Clive Barker's Hellraiser is a certifiable horror classic. Not only is the film downright creeptastic and gory, but its main villain has also become an absolute icon of the genre. That being said, Anchor Bay has done a nice job of providing the Region 1 audience with adequate DVD releases of the Hellraiser films. None of their statewide releases, however, can trump what they've given to the Region 2 fans. Packaged in a DVD box set replica of the Lament Configuration Puzzle Box, we have the first three films of the Hellraiser franchise along with a bonus disc of some of Barker's early short films and some really meaty extra material. There's not much more I can say about Hellraiser that hasn't already been said, but suffice to say that this is the ultimate package for you Pinhead fans out there. The packaging alone is worth the price of the box.
"Splat Pack" member Neil Marshall's 2002 werewolf film, Dog Soldiers, is an excellent horror film. It's probably one of the best werewolf films to come around in a very long time. All of which makes it even more impressive that Marshall's follow-up, The Descent, is not only a much better film than its predecessor, but it also just might the best horror film of the last ten years. The very first time I had a chance to see The Descent, I knew that I was seeing something different and special in the horror genre. The story is actually quite simple - several women go spelunking and have a hard time finding their way out of the caverns - but the film handles its subjects in such a way that it becomes so much more than your typical lost-in-the-dark flick. The Descent is, instead, a gruesome, gritty film about survival, friendship, loyalty, and the will to live. Picked up by Lionsgate for US distribution (and set to hit theaters August 4th), the film will leave you clamoring to see what Marshall will do next. The region free capable will be pleased to hear that Pathe Distribution's two-disc release is an absolutely fantastic DVD set. Several commentary tracks and worthwhile extra features are just the icing on the cake as The Descent itself would be enough for you to run out and buy this R2 disc. And don't forget that Lionsgate has already decided to alter Marshall's original ending for the film (which makes a huge difference), so every discerning horror fan owes it to him or herself to pick this disc up (original ending intact).
Angus Scrimm's portrayal of "The Tall Man" in Don Coscarelli's horror classic, Phantasm, is easily one of the creepiest performances (and characters) in the history of the genre.

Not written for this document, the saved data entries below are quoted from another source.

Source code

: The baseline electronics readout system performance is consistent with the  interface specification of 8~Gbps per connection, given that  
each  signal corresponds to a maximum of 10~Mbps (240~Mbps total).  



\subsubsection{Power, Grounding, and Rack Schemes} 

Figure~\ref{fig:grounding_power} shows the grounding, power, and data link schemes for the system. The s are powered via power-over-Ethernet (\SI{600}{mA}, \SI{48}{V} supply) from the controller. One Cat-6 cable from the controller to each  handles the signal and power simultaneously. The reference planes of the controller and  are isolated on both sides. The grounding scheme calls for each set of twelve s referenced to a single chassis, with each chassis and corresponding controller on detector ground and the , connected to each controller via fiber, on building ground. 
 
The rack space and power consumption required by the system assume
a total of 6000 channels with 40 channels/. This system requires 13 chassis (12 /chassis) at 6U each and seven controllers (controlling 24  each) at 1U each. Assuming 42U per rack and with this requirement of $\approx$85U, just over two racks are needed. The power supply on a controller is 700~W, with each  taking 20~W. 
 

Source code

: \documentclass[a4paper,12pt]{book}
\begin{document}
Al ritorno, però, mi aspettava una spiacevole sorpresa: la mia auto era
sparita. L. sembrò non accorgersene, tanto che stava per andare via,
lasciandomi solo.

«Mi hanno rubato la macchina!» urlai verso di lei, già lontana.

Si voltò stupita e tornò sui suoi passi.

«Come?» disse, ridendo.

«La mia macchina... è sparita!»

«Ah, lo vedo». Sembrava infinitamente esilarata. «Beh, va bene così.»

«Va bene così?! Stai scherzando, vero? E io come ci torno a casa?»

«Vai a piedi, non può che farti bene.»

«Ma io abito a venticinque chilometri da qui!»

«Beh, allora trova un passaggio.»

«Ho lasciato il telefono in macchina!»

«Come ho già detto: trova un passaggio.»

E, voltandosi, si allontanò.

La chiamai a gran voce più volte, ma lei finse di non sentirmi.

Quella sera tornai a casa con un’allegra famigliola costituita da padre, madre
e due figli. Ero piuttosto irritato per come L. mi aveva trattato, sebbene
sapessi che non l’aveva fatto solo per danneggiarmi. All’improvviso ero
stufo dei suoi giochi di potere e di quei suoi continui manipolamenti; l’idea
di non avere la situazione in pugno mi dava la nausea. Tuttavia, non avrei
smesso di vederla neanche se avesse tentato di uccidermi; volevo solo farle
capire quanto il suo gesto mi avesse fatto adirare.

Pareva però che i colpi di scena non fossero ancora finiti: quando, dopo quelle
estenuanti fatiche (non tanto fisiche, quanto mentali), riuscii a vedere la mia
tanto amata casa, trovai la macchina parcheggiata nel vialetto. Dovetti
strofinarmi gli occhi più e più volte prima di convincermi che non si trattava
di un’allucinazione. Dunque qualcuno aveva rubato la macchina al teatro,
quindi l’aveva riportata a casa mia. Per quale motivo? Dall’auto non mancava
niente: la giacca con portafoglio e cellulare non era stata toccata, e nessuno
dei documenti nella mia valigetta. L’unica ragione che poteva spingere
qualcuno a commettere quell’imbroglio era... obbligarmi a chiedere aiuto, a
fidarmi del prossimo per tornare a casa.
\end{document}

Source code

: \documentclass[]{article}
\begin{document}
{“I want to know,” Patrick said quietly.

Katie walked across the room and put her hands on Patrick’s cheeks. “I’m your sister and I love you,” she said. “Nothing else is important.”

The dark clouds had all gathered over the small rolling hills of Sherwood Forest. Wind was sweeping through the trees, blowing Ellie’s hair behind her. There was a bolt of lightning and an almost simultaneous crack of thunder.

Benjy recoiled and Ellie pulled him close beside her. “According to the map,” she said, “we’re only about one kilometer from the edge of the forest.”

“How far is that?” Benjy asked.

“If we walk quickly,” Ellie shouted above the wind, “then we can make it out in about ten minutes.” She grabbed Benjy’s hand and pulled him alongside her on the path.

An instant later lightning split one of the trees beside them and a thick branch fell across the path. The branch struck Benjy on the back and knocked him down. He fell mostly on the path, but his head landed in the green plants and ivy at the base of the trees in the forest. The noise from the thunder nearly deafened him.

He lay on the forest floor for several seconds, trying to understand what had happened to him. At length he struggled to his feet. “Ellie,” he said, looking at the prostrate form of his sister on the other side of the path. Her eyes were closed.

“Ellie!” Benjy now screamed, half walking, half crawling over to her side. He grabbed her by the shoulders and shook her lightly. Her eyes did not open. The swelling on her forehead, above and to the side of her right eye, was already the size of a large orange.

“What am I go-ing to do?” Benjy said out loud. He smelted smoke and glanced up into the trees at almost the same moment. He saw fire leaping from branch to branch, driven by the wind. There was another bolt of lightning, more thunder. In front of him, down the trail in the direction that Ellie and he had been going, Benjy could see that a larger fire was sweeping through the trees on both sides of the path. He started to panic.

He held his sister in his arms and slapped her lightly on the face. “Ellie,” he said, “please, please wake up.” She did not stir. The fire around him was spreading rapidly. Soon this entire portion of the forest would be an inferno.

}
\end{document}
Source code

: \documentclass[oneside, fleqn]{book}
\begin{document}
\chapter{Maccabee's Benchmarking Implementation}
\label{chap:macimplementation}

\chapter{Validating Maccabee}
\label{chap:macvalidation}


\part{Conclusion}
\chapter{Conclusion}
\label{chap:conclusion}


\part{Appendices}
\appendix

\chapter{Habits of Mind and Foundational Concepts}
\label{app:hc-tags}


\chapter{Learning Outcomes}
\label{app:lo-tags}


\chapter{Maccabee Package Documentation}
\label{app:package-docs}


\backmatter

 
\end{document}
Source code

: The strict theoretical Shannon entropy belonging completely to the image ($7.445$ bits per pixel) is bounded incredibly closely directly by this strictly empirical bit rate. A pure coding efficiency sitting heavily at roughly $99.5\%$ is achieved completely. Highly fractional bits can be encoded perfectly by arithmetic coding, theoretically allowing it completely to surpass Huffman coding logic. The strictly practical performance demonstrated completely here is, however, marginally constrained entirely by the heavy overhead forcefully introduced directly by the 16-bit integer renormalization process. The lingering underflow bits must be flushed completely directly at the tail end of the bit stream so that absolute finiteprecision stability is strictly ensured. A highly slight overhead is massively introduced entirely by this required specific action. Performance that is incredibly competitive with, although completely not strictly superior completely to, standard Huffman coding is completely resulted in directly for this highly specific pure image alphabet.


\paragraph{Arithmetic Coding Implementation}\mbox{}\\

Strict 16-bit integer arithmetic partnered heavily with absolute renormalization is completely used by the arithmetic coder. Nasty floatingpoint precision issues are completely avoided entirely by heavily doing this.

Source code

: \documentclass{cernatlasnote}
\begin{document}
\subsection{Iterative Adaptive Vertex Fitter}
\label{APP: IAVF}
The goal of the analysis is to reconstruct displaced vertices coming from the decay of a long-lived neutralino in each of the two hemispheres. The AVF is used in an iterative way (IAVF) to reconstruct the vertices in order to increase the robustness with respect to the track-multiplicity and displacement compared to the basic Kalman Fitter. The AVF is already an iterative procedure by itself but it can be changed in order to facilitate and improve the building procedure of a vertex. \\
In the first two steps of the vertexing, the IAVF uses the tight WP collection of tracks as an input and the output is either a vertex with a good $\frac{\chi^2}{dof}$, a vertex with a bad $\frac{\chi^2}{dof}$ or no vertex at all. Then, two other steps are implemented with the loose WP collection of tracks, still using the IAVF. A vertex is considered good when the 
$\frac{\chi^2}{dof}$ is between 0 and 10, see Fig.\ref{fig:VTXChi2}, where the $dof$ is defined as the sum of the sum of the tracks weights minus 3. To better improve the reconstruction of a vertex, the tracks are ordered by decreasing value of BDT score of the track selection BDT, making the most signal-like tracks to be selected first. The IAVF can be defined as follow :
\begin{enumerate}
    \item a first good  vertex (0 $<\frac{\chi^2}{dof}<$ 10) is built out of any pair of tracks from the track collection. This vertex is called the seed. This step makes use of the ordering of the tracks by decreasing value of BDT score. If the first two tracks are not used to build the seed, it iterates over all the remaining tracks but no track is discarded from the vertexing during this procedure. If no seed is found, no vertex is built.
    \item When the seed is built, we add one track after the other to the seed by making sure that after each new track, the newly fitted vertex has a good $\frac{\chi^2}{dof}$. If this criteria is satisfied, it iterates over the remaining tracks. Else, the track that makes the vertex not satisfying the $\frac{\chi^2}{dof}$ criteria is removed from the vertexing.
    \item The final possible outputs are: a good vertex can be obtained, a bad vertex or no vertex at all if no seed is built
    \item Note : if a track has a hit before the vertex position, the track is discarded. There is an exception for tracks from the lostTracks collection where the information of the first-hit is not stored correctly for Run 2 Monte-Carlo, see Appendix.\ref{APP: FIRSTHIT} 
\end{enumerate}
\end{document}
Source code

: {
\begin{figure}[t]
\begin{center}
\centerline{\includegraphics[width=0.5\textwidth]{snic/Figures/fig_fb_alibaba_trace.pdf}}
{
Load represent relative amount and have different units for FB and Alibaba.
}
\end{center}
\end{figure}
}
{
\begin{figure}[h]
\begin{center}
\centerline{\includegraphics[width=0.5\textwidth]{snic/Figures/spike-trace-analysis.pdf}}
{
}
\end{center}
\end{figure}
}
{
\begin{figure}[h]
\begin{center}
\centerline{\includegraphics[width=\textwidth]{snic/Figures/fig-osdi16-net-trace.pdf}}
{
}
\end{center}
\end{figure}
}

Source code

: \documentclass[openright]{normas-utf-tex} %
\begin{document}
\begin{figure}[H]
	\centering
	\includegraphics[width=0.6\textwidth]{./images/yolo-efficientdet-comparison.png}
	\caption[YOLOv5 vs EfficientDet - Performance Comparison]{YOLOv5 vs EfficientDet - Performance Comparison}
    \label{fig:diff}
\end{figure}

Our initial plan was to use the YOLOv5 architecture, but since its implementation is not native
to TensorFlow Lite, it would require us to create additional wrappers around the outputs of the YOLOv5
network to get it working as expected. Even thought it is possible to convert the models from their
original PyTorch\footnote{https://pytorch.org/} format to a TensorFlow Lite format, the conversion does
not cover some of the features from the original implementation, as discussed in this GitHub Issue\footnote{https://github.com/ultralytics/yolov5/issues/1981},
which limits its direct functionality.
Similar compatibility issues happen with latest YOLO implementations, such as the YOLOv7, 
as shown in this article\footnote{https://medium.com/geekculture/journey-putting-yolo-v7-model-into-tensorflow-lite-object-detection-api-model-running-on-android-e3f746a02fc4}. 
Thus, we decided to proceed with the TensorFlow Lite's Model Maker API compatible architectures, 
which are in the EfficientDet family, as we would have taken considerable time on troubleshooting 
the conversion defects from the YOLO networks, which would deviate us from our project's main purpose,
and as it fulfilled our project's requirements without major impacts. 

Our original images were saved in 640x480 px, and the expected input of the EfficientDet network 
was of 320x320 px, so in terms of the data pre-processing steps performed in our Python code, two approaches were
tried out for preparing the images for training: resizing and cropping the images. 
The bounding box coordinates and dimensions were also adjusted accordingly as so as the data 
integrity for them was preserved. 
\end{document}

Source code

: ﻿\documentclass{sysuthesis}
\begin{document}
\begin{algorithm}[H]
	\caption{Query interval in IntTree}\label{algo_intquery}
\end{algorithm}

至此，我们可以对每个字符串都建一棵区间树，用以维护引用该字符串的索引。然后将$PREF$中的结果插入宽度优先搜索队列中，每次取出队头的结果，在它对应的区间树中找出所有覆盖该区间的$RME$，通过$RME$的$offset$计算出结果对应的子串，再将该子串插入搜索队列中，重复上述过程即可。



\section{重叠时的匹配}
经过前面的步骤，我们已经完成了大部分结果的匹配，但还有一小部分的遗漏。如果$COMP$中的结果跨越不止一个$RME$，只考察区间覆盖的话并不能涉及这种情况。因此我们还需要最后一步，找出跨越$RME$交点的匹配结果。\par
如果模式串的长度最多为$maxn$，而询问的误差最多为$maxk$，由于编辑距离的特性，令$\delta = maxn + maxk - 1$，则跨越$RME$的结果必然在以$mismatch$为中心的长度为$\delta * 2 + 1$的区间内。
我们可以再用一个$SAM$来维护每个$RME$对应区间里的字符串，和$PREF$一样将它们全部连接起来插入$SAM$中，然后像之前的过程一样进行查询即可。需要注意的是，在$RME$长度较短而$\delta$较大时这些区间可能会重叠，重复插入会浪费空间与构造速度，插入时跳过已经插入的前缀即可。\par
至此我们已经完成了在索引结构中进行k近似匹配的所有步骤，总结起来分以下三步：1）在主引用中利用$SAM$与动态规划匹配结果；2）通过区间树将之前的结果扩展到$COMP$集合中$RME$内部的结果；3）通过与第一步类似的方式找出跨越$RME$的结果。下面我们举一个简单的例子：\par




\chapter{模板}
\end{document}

The mysterious character is Coscarelli's film and is one of the reasons that Phantasm has become so dearly loved among horror fans (and probably the only reason that the franchise went as far as it did). MGM's DVD of the original film is an adequate presentation of the classic film, but nowhere near as cool as Anchor Bay's R2 special edition "Sphere" box set. Housed in a shiny, silver replica of the killer spheres from the films, this box set features the first four films in the Phantasm series as well as a fifth bonus disc of extra material. Limited to only 20,000 units, this box set is a Phantasm lover's dream with tons of special features and quality audio-visual presentations. And what horror fan could pass up that amazingly cool sphere packaging?